L'illustration de cette analyse sémantique est curieusement
apparue après la fin de la boucherie de Gaza, sur les pentes
enneigées helvétiques, bien loin des sables du Monde arabe. En
effet, le dernier Forum économique de Davos a réuni un panel
dont la composition frisait l'indécence.
Il y avait, dans l'ordre : le Premier ministre turc, le
président de l'État d'Israël dont la folie meurtrière a été
publiquement dénoncée par le précédent, le Secrétaire général de
l'ONU dont un très grand nombre de résolutions n'ont jamais été
respectées par le pays du précédent et, finalement, le
Secrétaire général de la Ligue arabe dont un des pays a été
agressé par le second et non protégé par le troisième. Mais
pourquoi diable M. Amr Moussa a-t-il accepté d'être à côté du
plus haut représentant de l'État hébreu moins de 2 semaines
seulement après le massacre de Gaza ? Inconscience caractérisée,
suicide politique ou recherche d'une condescendance occidentale
? Même lui ne doit pas le savoir.
Cette réunion, comme chacun le sait, a été ponctuée par
l'héroïque esclandre de M. Erdogan qui donnait l'air d'avoir
décidé de ne participer à ce débat que pour inculquer une leçon
de savoir-parler et de savoir-vivre au président hébreu qui n'en
finissait pas de vociférer ses arguments fallacieux. Mais
quelque chose d'aussi intéressant allait se passer au moment où
le Premier ministre turc quitta les lieux : le pas de danse
esquissé par Amr Moussa. Une valse à quatre temps qui résume à
elle seule toute la ligne politique de la Ligue arabe. Un lapsus
gestuel de dix secondes et 14 centièmes, d'une théâtralité
éloquente et d'un réalisme patent.
Tout d'abord, M. Amr Moussa se lève pour congratuler M. Erdogan
alors que ce dernier quitte les lieux d'un pas sûr et décidé.

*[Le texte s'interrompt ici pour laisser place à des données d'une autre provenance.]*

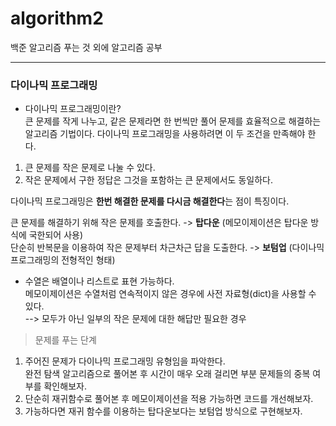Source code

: # algorithm2
 
백준 알고리즘 푸는 것 외에 알고리즘 공부

----------------------------------------
### 다이나믹 프로그래밍
* 다이나믹 프로그래밍이란? <br>
큰 문제를 작게 나누고, 같은 문제라면 한 번씩만 풀어 문제를 효율적으로 해결하는 알고리즘 기법이다.
다이나믹 프로그래밍을 사용하려면 이 두 조건을 만족해야 한다. 
1. 큰 문제를 작은 문제로 나눌 수 있다.
2. 작은 문제에서 구한 정답은 그것을 포함하는 큰 문제에서도 동일하다. 

다이나믹 프로그래밍은 **한번 해결한 문제를 다시금 해결한다**는 점이 특징이다. 

큰 문제를 해결하기 위해 작은 문제를 호출한다. -> **탑다운** (메모이제이션은 탑다운 방식에 국한되어 사용) <br>
단순히 반복문을 이용하여 작은 문제부터 차근차근 답을 도출한다. -> **보텀업**
(다이나믹 프로그래밍의 전형적인 형태)

- 수열은 배열이나 리스트로 표현 가능하다. <br>
메모이제이션은 수열처럼 연속적이지 않은 경우에 사전 자료형(dict)을 사용할 수 있다. <br>
--> 모두가 아닌 일부의 작은 문제에 대한 해답만 필요한 경우

> 문제를 푸는 단계
1. 주어진 문제가 다이나믹 프로그래밍 유형임을 파악한다. <br>
완전 탐색 알고리즘으로 풀어본 후 시간이 매우 오래 걸리면 부분 문제들의 중복 여부를 확인해보자.
2. 단순히 재귀함수로 풀어본 후 메모이제이션을 적용 가능하면 코드를 개선해보자.
3. 가능하다면 재귀 함수를 이용하는 탑다운보다는 보텀업 방식으로 구현해보자.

Tout comme, durant les événements de Gaza, bon nombre de leaders
arabes qui se levèrent pour ne rien faire et parlèrent pour ne
rien dire. Ensuite, se retrouvant tout seul debout et ne sachant
pas trop quoi faire de son corps, il essaya un pas vers la
gauche pour suivre M. Erdogan. Un soupçon de témérité aurait-il
été insufflé par celle du Premier ministre turc ? Que nenni.

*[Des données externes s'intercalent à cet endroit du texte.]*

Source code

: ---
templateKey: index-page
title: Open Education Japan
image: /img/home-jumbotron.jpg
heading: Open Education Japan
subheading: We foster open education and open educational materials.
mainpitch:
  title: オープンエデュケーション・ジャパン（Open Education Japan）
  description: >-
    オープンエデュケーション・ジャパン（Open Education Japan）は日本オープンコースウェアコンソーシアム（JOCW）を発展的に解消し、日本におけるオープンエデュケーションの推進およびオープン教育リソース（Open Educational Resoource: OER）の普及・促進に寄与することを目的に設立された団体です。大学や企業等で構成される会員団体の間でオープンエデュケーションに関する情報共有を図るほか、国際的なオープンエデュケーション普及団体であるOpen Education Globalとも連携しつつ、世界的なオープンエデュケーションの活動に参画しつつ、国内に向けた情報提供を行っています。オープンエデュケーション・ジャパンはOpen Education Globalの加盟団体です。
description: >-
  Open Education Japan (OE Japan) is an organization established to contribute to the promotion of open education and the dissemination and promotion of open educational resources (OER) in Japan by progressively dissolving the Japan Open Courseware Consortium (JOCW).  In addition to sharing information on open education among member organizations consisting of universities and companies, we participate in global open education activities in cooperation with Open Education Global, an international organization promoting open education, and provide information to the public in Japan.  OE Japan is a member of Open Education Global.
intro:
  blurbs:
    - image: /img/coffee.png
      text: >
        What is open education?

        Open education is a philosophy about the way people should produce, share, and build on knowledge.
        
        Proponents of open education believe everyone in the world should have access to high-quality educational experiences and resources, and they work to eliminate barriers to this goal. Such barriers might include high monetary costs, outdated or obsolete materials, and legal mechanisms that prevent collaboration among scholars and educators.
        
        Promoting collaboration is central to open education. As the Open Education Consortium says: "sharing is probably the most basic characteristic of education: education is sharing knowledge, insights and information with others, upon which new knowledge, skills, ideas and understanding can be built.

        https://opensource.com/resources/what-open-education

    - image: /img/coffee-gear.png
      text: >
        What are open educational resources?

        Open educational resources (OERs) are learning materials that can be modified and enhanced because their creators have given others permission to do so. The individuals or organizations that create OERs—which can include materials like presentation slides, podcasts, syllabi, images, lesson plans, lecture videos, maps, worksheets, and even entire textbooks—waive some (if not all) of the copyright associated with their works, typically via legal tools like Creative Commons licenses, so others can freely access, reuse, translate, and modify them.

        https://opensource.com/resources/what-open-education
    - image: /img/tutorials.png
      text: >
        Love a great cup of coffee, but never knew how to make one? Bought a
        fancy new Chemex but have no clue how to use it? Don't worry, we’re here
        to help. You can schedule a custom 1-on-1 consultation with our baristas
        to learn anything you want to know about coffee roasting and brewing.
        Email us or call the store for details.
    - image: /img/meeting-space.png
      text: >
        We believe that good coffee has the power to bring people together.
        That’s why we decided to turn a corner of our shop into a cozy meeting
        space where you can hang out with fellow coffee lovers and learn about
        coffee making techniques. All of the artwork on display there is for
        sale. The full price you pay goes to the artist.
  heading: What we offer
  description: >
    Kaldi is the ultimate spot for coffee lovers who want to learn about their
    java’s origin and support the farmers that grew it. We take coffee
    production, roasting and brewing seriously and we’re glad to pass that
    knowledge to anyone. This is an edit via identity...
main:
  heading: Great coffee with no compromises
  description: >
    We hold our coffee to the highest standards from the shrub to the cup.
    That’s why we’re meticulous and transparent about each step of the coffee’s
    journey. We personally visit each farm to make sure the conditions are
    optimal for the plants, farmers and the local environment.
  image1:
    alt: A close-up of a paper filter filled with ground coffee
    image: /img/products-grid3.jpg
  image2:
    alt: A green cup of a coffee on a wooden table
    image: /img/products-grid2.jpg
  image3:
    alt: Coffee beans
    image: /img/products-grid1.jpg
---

Tout comme nos dirigeants. Aucun d'eux n'a eu ne serait-ce
qu'une once d'audace ou de bravoure pour claquer la porte d'une
quelconque institution, assemblée ou conférence directement ou
indirectement pilotées par le lobby sioniste. Ensuite, notre
secrétaire général de la Ligue se ravisa et fit un pas furtif
vers la droite pour revenir à des terres plus familières et
éviter d'exacerber le courroux des autres convives. Quel gâchis
! Avoir un moment de gloire au bout des doigts et dilapider
l'occasion de la sorte ! Tout comme nos leaders. Être à la tête
d'un Etat, lui-même au sein d'une Nation et ne pas avoir, en un
moment aussi crucial que celui que nous venons de vivre, une
colonne vertébrale assez forte pour rester debout, ni assez de
véhémence pour dire haut et fort ce que tous les citoyens arabes
ont scandé dans les rues ! Finalement, M. Moussa revint
gentiment à son siège, obtempérant au doigt et à l'oeil de M.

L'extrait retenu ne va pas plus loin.